Machine Learning Rescaling Techniques – Is L2 Normalization Same as Mean-Centering and Unit Variance?

machine learningneural networksnormal distributionnormalization

I'm following this guide on detecting anomalies using autoencoders. The section titled "Normalising & Standardising" seems to be describing normalization in terms of scaling and shifting the features to be centered around 0 with a standard deviation of 1. But the implementation in the pipeline is using sklearn.preprocessing.Normalizer, which, if I understand correctly, is the l2 vector norm that scales your features to have a l2 norm of 1.

Are these two somehow the same? Are there different "normalization" methods? If so, what should be used when?

Best Answer

The Kaggle post describes a different procedure than the code carries out. What the author is trying (but not succeeding) to say is that preconditioning can improve gradient-based optimization. Here's an answer that explains this in a more precise way. https://stats.stackexchange.com/a/437848/22311

Suppose we have some matrix $X$ where the rows store observations (examples) and the columns store features (the measurements you collect for each example).

sklearn.preprocessing.Normalizer rescales the feature vector for each observation. So if an observation $i$ has feature vector $x_i$, then after applying sklearn.preprocessing.Normalizer, we have $\| x_i \|=1 ~ \forall i$. In other words, all of the rows for $X$ have the same length. This is why all of the data points fall along a clean curve in the sklearn plot: all of the plotted points are the same distance from the origin.

enter image description here

But the sklearn.preprocessing.Normalizer is different from the "normalization" and "standardization" usages that OP describes. Indeed, most usages of "normalizing" and "standardizing" are consistent with what OP describes in their question. Usually, "normalizing" and "standardizing" are about rescaling the features themselves. In other words, these are operations that apply scaling and shifting the columns of $X$, as described in What's the difference between Normalization and Standardization? This question has answers about when to use these methods: When to Normalization and Standardization?

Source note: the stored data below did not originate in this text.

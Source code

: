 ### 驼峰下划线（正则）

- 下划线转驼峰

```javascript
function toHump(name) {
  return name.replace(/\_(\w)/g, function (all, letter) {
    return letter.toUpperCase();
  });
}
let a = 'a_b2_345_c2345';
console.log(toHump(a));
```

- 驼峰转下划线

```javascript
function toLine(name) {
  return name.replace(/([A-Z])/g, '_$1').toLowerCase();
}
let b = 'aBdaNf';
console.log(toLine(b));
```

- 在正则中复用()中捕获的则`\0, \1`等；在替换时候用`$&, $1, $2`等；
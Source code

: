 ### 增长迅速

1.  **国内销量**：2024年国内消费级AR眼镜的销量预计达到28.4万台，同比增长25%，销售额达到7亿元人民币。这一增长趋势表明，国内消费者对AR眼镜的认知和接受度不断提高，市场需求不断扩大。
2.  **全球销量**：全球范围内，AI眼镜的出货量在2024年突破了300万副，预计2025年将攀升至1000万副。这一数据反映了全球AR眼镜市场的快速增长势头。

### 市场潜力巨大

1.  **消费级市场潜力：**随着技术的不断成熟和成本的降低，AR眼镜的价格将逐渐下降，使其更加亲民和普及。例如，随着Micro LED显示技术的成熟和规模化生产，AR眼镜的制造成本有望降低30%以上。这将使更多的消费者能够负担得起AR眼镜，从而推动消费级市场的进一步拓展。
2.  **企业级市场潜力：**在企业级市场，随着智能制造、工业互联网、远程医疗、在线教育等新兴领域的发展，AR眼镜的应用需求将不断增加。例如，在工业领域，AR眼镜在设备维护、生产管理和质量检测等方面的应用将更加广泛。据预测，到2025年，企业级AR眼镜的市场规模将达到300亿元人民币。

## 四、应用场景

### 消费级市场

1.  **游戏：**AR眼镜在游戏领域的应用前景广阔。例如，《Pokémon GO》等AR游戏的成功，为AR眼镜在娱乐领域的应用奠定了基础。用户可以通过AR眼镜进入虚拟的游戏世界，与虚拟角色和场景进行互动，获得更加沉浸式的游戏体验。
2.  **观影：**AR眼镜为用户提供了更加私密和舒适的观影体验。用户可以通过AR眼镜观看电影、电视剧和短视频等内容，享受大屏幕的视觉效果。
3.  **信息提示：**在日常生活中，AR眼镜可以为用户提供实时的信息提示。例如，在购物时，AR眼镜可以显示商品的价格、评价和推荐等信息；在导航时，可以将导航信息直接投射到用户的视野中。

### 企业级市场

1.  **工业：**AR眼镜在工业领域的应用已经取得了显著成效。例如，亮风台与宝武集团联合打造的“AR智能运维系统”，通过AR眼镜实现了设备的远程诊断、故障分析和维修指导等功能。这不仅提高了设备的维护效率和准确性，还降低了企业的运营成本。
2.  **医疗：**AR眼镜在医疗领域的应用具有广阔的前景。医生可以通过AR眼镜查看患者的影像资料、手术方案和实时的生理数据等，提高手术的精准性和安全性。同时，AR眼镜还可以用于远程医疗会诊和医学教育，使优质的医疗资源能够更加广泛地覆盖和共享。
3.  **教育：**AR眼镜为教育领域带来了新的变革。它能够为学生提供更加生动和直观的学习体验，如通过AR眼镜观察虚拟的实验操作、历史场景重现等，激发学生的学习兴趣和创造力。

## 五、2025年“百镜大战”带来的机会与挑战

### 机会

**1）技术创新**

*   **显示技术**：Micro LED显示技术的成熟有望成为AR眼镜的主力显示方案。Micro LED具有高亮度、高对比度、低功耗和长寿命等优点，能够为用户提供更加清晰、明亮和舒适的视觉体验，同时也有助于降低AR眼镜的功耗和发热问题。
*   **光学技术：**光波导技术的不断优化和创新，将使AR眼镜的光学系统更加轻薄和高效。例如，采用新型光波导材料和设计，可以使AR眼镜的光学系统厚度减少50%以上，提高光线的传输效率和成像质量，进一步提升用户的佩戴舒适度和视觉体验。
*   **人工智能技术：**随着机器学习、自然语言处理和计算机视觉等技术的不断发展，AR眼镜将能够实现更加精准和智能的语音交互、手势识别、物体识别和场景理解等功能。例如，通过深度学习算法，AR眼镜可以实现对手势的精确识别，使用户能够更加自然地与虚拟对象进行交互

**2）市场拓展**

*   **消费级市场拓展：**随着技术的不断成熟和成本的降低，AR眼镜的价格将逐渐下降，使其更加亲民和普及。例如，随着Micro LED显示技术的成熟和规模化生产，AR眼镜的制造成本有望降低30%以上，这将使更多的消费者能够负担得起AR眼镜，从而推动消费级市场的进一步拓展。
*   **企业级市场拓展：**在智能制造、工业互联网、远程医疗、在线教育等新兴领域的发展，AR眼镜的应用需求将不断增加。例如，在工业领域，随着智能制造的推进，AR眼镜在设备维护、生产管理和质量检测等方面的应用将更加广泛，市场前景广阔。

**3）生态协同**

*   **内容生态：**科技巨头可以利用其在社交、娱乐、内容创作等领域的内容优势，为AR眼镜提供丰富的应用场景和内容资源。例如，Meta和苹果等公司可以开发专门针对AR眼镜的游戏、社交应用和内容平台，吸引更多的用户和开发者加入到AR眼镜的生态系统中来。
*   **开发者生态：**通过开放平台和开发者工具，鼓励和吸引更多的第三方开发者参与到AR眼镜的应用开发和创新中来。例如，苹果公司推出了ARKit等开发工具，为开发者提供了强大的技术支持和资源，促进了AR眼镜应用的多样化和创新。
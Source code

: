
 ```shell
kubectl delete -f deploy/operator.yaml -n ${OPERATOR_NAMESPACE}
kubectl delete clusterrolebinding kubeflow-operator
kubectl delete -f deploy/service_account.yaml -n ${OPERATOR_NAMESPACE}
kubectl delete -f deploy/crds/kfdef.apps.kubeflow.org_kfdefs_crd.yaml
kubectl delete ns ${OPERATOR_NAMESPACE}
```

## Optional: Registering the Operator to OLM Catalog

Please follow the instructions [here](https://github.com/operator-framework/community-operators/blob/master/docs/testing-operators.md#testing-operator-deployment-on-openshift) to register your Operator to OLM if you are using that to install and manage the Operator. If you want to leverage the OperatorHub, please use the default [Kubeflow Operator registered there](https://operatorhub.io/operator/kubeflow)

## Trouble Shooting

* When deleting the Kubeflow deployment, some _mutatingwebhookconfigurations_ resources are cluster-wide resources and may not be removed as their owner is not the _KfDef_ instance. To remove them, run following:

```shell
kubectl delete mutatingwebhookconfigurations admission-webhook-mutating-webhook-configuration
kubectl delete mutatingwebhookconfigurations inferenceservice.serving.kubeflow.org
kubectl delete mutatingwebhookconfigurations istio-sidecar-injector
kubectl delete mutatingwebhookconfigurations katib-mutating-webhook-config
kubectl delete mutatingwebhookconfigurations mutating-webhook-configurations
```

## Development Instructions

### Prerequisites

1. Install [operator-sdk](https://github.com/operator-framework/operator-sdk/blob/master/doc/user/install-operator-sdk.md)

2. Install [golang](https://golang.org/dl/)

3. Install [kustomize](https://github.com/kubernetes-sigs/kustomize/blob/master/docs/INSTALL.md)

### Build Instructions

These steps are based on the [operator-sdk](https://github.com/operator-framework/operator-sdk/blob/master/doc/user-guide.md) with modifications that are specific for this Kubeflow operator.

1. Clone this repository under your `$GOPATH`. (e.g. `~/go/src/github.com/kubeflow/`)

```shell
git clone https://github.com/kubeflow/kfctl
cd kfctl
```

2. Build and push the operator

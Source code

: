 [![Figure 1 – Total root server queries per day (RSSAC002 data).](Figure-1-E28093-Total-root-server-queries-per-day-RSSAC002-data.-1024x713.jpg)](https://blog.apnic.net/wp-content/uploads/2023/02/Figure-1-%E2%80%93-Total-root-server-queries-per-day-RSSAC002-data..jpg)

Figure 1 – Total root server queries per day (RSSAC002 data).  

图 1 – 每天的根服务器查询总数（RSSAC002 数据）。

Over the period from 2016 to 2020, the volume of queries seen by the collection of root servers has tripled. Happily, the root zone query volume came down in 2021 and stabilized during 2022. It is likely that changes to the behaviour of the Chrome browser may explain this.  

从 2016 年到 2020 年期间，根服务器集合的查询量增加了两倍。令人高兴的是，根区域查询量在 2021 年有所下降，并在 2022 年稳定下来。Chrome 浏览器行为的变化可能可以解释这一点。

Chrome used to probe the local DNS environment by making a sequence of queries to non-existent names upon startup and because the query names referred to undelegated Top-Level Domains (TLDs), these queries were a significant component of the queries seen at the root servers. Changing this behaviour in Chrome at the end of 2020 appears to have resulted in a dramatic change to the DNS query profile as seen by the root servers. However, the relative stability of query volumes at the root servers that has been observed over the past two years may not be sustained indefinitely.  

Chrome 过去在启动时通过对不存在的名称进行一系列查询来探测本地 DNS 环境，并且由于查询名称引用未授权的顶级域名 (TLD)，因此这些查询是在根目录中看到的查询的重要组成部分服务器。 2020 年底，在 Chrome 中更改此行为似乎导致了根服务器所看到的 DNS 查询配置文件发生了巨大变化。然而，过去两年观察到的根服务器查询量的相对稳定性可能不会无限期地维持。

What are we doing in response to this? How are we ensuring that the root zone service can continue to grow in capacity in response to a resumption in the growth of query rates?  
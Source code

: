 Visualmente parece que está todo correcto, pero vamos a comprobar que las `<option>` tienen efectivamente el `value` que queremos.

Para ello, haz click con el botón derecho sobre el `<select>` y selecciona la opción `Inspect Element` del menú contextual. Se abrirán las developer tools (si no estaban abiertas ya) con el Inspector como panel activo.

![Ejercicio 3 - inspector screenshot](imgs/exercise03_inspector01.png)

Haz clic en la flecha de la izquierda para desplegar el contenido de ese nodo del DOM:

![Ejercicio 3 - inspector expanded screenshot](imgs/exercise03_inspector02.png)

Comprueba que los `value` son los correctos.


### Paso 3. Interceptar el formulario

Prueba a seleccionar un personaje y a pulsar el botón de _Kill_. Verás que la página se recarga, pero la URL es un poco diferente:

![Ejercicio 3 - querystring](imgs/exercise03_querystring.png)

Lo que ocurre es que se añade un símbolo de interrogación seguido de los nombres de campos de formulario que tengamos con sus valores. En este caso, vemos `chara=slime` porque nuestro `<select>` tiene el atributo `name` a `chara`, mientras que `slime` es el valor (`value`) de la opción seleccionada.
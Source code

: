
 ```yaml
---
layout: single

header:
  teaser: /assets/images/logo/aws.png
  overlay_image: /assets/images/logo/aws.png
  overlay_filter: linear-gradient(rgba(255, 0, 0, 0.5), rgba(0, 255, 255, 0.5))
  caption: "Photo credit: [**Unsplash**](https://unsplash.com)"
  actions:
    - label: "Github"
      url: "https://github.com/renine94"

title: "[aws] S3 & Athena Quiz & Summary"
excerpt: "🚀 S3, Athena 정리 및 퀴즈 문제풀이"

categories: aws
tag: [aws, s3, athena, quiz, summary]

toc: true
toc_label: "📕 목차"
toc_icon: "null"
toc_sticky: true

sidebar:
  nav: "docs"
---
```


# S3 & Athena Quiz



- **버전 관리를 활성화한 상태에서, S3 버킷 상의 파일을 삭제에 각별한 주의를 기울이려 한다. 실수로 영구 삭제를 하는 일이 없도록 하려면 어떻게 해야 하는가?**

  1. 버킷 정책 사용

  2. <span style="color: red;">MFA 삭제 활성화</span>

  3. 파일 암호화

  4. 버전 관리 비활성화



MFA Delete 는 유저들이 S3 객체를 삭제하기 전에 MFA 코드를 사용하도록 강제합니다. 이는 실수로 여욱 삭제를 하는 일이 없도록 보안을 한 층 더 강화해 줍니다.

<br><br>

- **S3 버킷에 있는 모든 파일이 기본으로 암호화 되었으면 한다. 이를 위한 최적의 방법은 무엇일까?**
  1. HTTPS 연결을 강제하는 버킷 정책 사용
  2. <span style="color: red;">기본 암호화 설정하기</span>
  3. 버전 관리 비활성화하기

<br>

Intuitively, we would not expect that composing L2 row scaling and min/max scaling to be the same as scaling the columns to have 0 mean and unit variance in general. This is because L2 row scaling makes the the values in each row depend on all other values in the row. On the other hand, $z$-scores are applied to the columns alone.

A direct demonstration for this is to just apply the two transformations to the same data and compare the result.

import numpy as np
from sklearn.preprocessing import Normalizer, StandardScaler, MinMaxScaler
from sklearn.pipeline import Pipeline
prng  = np.random.default_rng(12345)
X = np.random.multivariate_normal(mean=[-2, -1, 0, 1, 2], cov=np.eye(5) * np.array([0.1, 0.3, 0.5, 0.7,0.9]), size=10)

pipe1  = Pipeline([('normalizer', Normalizer()),
                 ('scaler', MinMaxScaler())])

pipe2 = Pipeline([("Standard", StandardScaler())])

X1 = pipe1.fit_transform(X)
X2 = pipe2.fit_transform(X)

print(X1 - X2)
assert np.allclose(X1, X2)

The code raises an exception because the transformations are not identical: X1 is different from X2, and the size of the differences can be very large!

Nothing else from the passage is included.